The Woman Next Door(55)
Melissa toys with the damp tissue, twisting it round her fingers. It quickly starts to break up, sending dandruffy flakes to the rough carpet.
‘I’d do anything to turn the clock back,’ she murmurs, meeting Hester’s eyes at last. ‘Really. Anything at all. I never meant to kill him.’
Hester gives another vague ‘shhh’ and pats Melissa’s knee.
‘God, I’m a murderer, Hester,’ she says and more tears come. She buries her face in her hands again. It is intolerable. The guilt will drown her, she feels. ‘I killed a person!’
‘No, no, no,’ says Hester in a soothing tone. ‘You’re not. No.’
Melissa knows she is making meaningless sounds to comfort her.
‘But I did though! I hit him!’
No one would ever understand that she hadn’t really meant it. It had been one white-hot second of rage. How could such a small implement do so much damage?
‘You just don’t understand,’ she whispers. ‘You don’t know what really happened.’
Exhaustion, guilt, and fear seem to mix and expand inside her like bread dough. They fill her stomach and her throat. She can’t breathe.
Melissa stands up, gasping, crying, and begins to slap at her own head.
‘Melissa!’ Hester’s voice comes from far away. ‘Stop it now, you’re frightening me! Try to take slow breaths!’
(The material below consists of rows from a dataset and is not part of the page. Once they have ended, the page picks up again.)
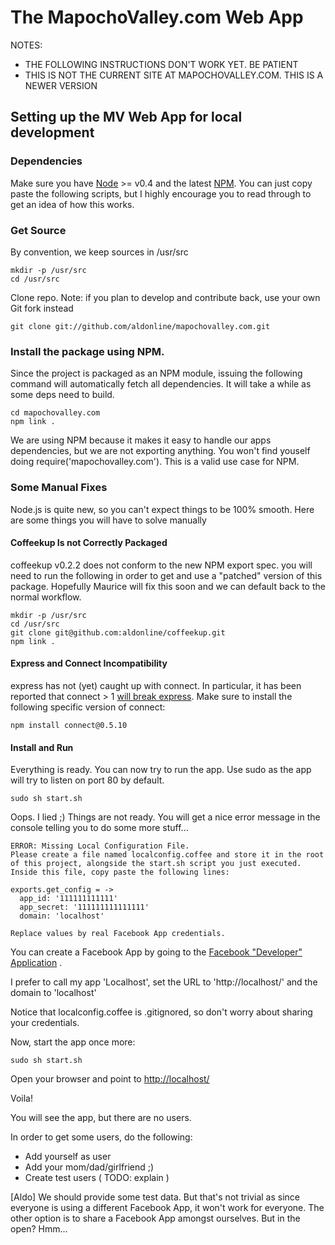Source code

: The MapochoValley.com Web App
=============================================

NOTES:

  * THE FOLLOWING INSTRUCTIONS DON'T WORK YET. BE PATIENT
  * THIS IS NOT THE CURRENT SITE AT MAPOCHOVALLEY.COM. THIS IS A NEWER VERSION

Setting up the MV Web App for local development
-----------------------------------------------

### Dependencies

Make sure you have [Node](http://nodejs.org/) >= v0.4 and the latest [NPM](https://github.com/isaacs/npm).
You can just copy paste the following scripts, but I highly encourage you to read through to get an idea of how this works.

### Get Source

By convention, we keep sources in /usr/src

    mkdir -p /usr/src
    cd /usr/src

Clone repo. Note: if you plan to develop and contribute back, use your own Git fork instead

    git clone git://github.com/aldonline/mapochovalley.com.git

### Install the package using NPM.

Since the project is packaged as an NPM module, issuing the following command will automatically fetch all dependencies. It will take a while as some deps need to build.

    cd mapochovalley.com
    npm link .

We are using NPM because it makes it easy to handle our apps dependencies, but we are not exporting anything. You won't find youself doing require('mapochovalley.com'). This is a valid use case for NPM.


### Some Manual Fixes

Node.js is quite new, so you can't expect things to be 100% smooth. Here are some things you will have to solve manually

#### Coffeekup Is not Correctly Packaged

coffeekup v0.2.2 does not conform to the new NPM export spec.
you will need to run the following in order to get and use a "patched" version of this package.
Hopefully Maurice will fix this soon and we can default back to the normal workflow.

    mkdir -p /usr/src
    cd /usr/src
    git clone git@github.com:aldonline/coffeekup.git
    npm link .

#### Express and Connect Incompatibility

express has not (yet) caught up with connect. In particular, it has been reported that connect > 1 [will break express](http://stackoverflow.com/questions/5161828/express-framework-giving-a-very-strange-error). Make sure to install the following specific version of connect:

    npm install connect@0.5.10

#### Install and Run

Everything is ready. You can now try to run the app. Use sudo as the app will try to listen on port 80 by default.

    sudo sh start.sh

Oops. I lied ;)
Things are not ready. You will get a nice error message in the console telling you to do some more stuff...

    ERROR: Missing Local Configuration File.
    Please create a file named localconfig.coffee and store it in the root 
    of this project, alongside the start.sh script you just executed.
    Inside this file, copy paste the following lines:
    
    exports.get_config = ->
      app_id: '111111111111'
      app_secret: '111111111111111'
      domain: 'localhost'
    
    Replace values by real Facebook App credentials.

You can create a Facebook App by going to the [Facebook "Developer" Application](http://www.facebook.com/developers/) .

I prefer to call my app 'Localhost', set the URL to 'http://localhost/' and the domain to 'localhost'

Notice that localconfig.coffee is .gitignored, so don't worry about sharing your credentials.

Now, start the app once more:

    sudo sh start.sh

Open your browser and point to [http://localhost/](http://localhost/)

Voila!

You will see the app, but there are no users.

In order to get some users, do the following:

  * Add yourself as user
  * Add your mom/dad/girlfriend ;)
  * Create test users ( TODO: explain )

[Aldo] We should provide some test data. But that's not trivial as since everyone is using a different Facebook App, it won't work for everyone. The other option is to share a Facebook App amongst ourselves. But in the open? Hmm...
And then Hester is right there. Her eyes catch the small streak of light filtering into the room through the curtains like tiny candle flames. She grips Melissa’s wrists in her small, dry hands.
‘No, you don’t understand, my darling girl!’ Her voice is clear now but too loud.
‘You are not alone,’ she says. ‘I keep telling you that. You never have to feel alone again. I’m here for you, Melissa.’ Melissa is aware of quickened breath, which comes hot against her cheeks. ‘I helped you … I …’
Melissa nods and mumbles ‘thank you’ because she can’t think of what else to do or say and manages to peel her wrists from Hester’s grip. She wants to curl into a ball and disappear. She sinks onto the bed and curls into a foetal position, her back to Hester. She feels the light touch of the other woman’s hand as she begins to stroke her hair again.
PART THREE
HESTER
Sitting back on the bed I let out a small sigh of satisfaction at a job well done. I regard the three piles of clothes on the bedroom floor and think I should have done this years ago.
The three bundles are: keep, bin, charity shop. The throwaway pile is by far the largest; a teetering mountain of fabric in various faded hues. I will struggle to fit it all into two bin bags.
I have been going at it all morning and I am sorely in need of a cup of tea. This has been hard work. And not just of the physical variety.
Seeing particular garments again has been so poignant. I reach out to finger the tartan skirt that my mother used to wear to parties, the material now limp with age. I used to bury my face in the soft billowing flare of it when I was small and it was so wide and swishy I couldn’t get my arms all the way round.
I wish there was some residue of her perfume here but, like her, it is long gone. With regret, the empty bottle of Rive Gauche has been added to the dustbin pile.
There was a time, after I lost them both, that I would dab that perfume to my wrist, just as she did. I would wonder how my pulse could still throb with life when hers had simply … stopped. Crushed in a tangle of metal at the side of a road.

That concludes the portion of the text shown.